"""

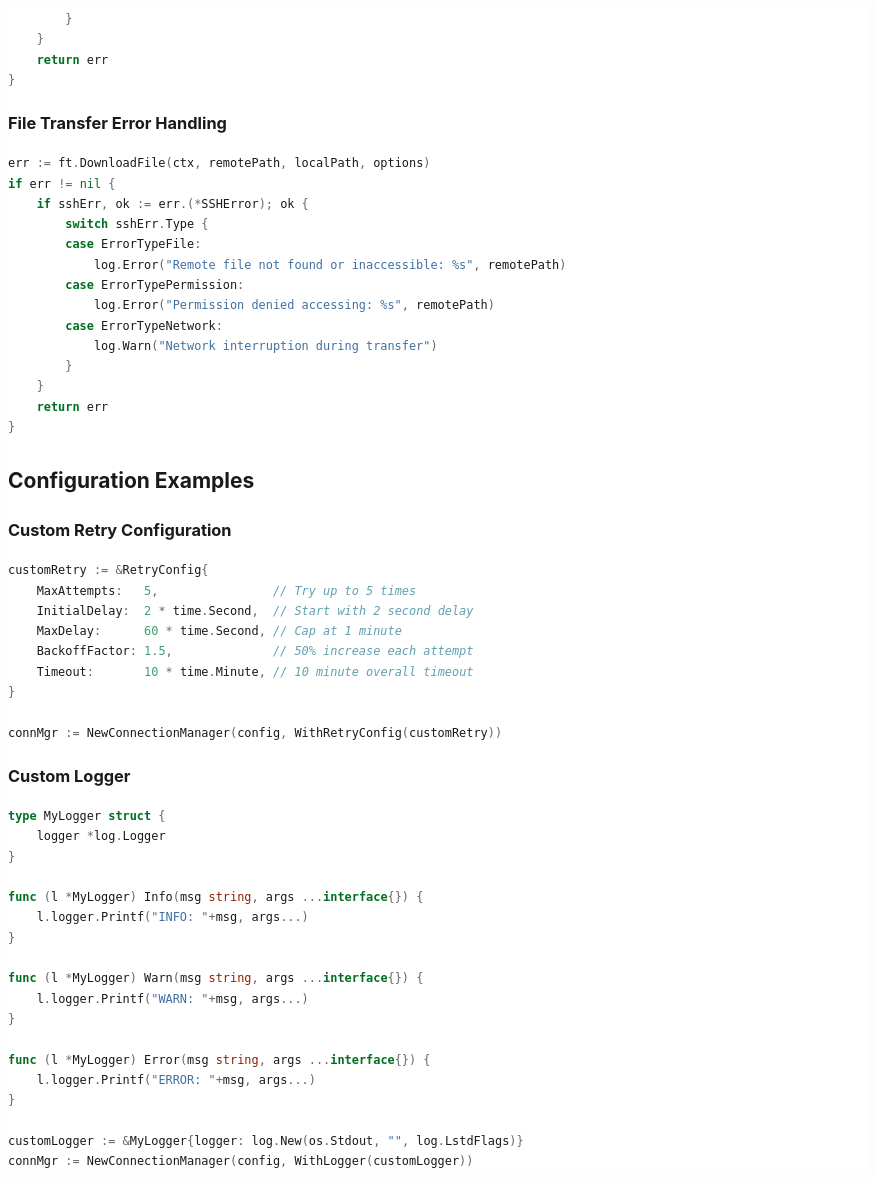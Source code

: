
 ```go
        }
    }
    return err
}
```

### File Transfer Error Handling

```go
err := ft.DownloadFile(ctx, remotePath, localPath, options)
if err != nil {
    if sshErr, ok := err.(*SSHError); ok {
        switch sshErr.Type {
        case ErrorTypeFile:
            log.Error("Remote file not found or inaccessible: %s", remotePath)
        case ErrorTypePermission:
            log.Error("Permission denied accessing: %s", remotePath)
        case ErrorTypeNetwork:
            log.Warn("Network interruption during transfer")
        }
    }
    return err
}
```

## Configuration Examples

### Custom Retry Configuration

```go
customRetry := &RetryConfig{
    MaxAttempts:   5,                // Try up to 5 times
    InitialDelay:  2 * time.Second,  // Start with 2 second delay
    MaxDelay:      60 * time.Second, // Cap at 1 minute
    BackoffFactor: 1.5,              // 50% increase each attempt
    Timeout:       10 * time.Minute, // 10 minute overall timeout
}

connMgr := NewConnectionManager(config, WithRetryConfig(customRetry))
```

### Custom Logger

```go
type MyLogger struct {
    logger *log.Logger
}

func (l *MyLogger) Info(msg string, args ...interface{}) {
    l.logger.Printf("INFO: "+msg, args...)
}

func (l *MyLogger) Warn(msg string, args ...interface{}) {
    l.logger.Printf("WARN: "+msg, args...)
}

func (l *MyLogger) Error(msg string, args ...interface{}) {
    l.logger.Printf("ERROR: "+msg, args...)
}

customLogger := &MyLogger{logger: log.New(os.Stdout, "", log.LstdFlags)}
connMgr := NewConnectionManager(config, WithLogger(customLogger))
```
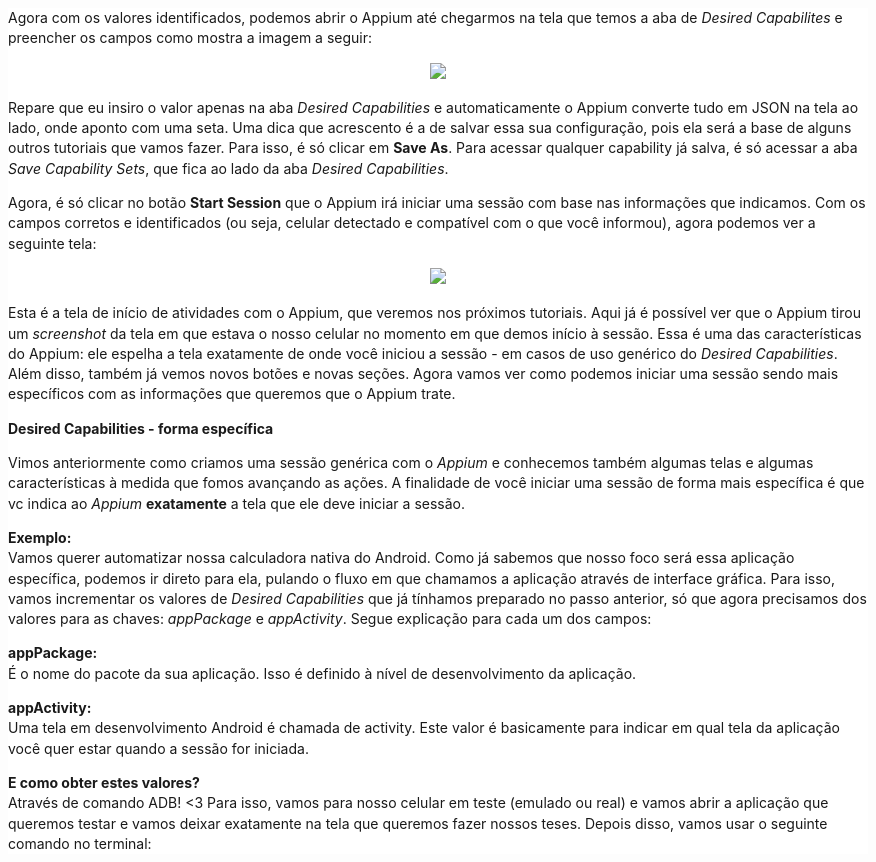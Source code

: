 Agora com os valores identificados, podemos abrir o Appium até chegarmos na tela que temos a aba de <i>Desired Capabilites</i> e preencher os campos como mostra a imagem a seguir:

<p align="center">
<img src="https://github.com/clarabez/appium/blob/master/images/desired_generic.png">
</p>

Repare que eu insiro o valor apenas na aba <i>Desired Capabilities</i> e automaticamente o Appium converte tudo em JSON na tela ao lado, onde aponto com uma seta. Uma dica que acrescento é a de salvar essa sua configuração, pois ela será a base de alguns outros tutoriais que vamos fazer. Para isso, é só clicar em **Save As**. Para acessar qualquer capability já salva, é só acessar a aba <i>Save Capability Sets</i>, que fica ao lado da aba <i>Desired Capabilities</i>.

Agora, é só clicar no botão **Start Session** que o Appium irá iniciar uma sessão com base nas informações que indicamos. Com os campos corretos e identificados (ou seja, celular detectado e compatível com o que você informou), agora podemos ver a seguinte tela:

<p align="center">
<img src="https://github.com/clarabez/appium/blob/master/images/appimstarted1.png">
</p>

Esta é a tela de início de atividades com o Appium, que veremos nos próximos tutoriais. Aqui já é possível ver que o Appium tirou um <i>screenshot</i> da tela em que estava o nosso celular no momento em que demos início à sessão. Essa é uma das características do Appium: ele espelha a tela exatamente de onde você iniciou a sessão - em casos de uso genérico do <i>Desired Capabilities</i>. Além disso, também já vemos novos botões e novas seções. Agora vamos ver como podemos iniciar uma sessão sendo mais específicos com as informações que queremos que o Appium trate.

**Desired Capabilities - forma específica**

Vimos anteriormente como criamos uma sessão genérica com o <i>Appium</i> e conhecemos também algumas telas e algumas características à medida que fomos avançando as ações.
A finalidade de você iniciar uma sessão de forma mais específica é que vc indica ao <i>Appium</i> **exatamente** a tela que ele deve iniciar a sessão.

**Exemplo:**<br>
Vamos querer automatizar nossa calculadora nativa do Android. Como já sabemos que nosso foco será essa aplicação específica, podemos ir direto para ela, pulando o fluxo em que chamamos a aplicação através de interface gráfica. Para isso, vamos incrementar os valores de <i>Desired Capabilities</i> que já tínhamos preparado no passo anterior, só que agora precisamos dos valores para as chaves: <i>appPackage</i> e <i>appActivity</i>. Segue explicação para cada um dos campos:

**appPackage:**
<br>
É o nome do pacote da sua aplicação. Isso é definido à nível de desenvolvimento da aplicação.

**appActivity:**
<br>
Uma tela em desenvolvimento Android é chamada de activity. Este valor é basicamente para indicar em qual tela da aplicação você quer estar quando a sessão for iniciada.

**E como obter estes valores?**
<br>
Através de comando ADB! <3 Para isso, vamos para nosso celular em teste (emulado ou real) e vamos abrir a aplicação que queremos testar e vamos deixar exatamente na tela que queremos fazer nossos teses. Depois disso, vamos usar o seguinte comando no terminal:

"""
"""

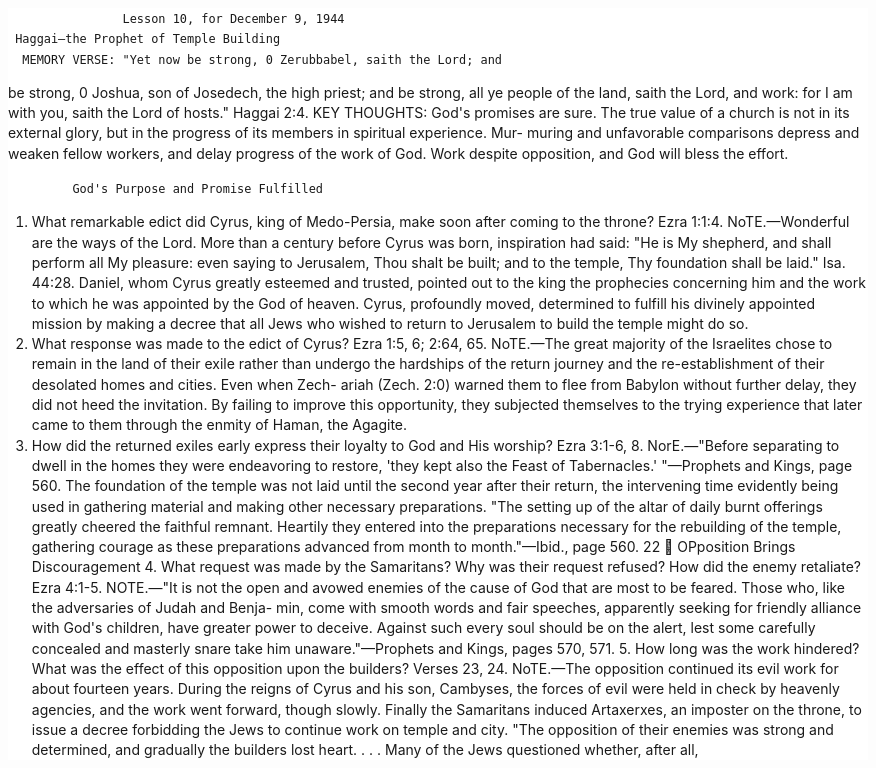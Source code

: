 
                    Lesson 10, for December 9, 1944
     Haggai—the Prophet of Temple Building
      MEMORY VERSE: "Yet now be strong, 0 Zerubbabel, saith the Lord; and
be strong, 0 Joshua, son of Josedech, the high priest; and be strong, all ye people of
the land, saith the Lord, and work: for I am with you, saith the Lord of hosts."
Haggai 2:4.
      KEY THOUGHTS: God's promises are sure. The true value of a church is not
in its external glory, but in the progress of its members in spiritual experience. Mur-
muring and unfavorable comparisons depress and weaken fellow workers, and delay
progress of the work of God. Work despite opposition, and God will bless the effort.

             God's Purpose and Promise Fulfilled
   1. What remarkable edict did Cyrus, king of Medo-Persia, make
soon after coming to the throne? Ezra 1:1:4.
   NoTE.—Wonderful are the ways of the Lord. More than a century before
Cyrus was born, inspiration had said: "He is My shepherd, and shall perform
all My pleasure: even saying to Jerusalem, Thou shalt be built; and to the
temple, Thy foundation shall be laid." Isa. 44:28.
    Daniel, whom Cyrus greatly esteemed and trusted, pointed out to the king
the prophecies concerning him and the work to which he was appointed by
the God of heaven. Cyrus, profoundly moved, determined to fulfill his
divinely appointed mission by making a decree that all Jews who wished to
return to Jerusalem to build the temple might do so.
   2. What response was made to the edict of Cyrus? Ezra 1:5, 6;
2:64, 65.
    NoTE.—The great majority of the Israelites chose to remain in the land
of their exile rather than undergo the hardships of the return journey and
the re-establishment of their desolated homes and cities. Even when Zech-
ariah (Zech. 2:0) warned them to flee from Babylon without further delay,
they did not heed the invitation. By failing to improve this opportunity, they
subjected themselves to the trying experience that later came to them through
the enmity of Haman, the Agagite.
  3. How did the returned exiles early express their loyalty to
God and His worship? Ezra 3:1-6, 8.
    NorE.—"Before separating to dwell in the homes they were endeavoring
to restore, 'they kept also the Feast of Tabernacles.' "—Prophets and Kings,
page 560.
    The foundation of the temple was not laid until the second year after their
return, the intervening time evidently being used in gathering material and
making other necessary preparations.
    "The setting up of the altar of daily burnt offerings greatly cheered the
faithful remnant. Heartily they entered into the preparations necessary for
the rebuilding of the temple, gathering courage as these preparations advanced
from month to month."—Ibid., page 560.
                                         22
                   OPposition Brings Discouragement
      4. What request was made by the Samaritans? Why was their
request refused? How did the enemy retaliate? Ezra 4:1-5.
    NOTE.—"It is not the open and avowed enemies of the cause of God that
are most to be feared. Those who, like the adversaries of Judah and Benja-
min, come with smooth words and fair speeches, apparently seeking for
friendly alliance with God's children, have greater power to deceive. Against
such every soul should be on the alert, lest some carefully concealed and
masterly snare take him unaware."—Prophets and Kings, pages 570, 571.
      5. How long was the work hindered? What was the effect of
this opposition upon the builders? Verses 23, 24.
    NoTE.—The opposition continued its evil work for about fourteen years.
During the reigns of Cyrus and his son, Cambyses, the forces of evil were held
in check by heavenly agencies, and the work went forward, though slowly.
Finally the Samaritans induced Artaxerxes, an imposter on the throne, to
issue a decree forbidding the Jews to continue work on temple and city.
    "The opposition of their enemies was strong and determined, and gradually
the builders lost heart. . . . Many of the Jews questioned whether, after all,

"""
"""

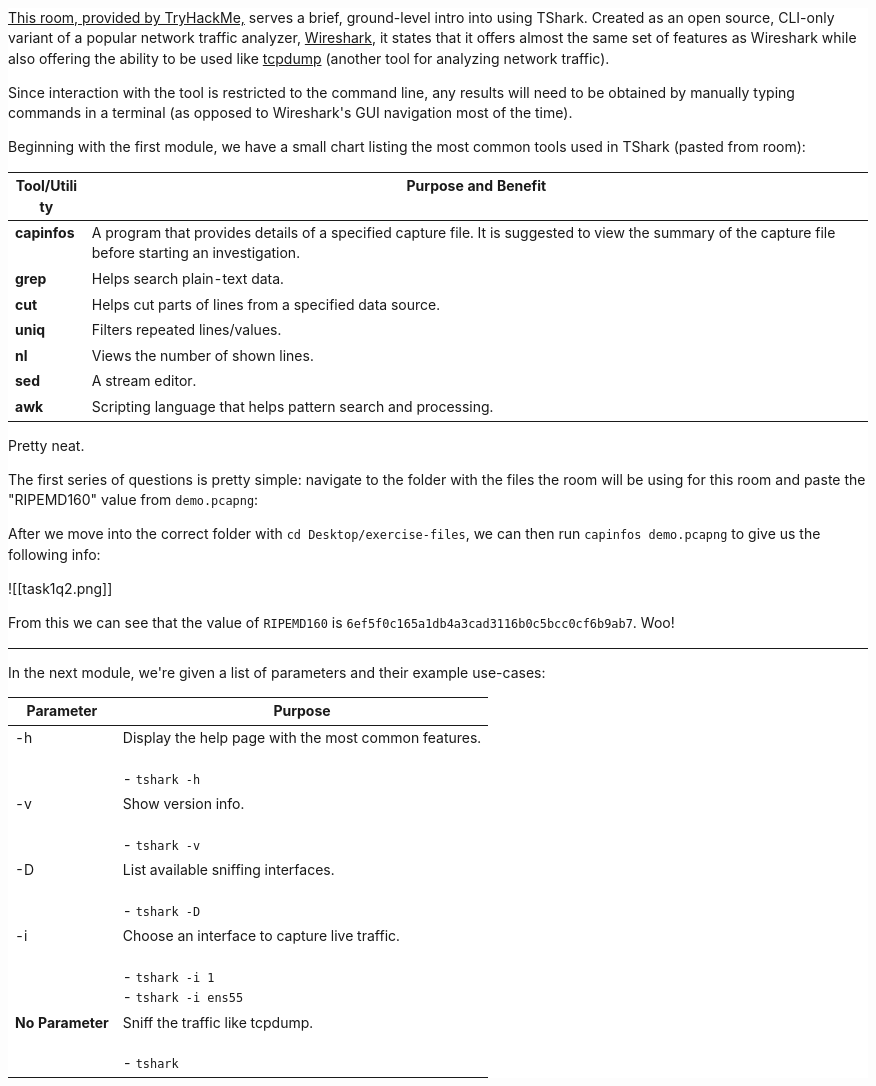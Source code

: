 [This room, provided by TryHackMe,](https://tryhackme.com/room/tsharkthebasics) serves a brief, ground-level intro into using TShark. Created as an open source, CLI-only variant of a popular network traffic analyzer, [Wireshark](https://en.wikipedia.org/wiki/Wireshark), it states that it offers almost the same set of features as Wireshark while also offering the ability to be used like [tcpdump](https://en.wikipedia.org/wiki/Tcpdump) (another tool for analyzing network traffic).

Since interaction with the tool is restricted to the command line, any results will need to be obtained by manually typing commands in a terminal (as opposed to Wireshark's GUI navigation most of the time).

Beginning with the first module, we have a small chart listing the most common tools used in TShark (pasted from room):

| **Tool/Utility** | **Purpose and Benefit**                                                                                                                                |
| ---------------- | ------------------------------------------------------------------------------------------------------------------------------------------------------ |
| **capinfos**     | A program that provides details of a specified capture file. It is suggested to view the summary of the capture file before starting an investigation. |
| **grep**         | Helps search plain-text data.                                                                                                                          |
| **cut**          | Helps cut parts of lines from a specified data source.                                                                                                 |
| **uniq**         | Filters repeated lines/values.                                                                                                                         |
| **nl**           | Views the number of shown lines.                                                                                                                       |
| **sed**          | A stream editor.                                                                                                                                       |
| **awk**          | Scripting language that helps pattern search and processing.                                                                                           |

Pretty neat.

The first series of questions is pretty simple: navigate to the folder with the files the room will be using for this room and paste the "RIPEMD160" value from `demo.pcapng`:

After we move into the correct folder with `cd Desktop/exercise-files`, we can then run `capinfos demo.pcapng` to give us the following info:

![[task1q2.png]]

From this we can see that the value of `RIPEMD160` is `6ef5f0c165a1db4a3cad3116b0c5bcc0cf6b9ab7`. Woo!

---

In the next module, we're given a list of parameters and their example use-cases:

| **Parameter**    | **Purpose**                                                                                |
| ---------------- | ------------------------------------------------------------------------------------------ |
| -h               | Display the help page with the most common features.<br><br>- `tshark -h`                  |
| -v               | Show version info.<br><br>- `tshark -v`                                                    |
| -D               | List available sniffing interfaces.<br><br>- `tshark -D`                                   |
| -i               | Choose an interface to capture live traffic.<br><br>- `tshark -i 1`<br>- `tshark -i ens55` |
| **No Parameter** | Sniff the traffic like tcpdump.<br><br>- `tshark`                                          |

"""

# [Task instructions]
Only one stretch of the entries above is wanted: the lines from the one containing "analyzing network traffic)." through the one containing "Since interaction with". Please reproduce it exactly.

# [Answer below]
: [This room, provided by TryHackMe,](https://tryhackme.com/room/tsharkthebasics) serves a brief, ground-level intro into using TShark. Created as an open source, CLI-only variant of a popular network traffic analyzer, [Wireshark](https://en.wikipedia.org/wiki/Wireshark), it states that it offers almost the same set of features as Wireshark while also offering the ability to be used like [tcpdump](https://en.wikipedia.org/wiki/Tcpdump) (another tool for analyzing network traffic).

Since interaction with the tool is restricted to the command line, any results will need to be obtained by manually typing commands in a terminal (as opposed to Wireshark's GUI navigation most of the time).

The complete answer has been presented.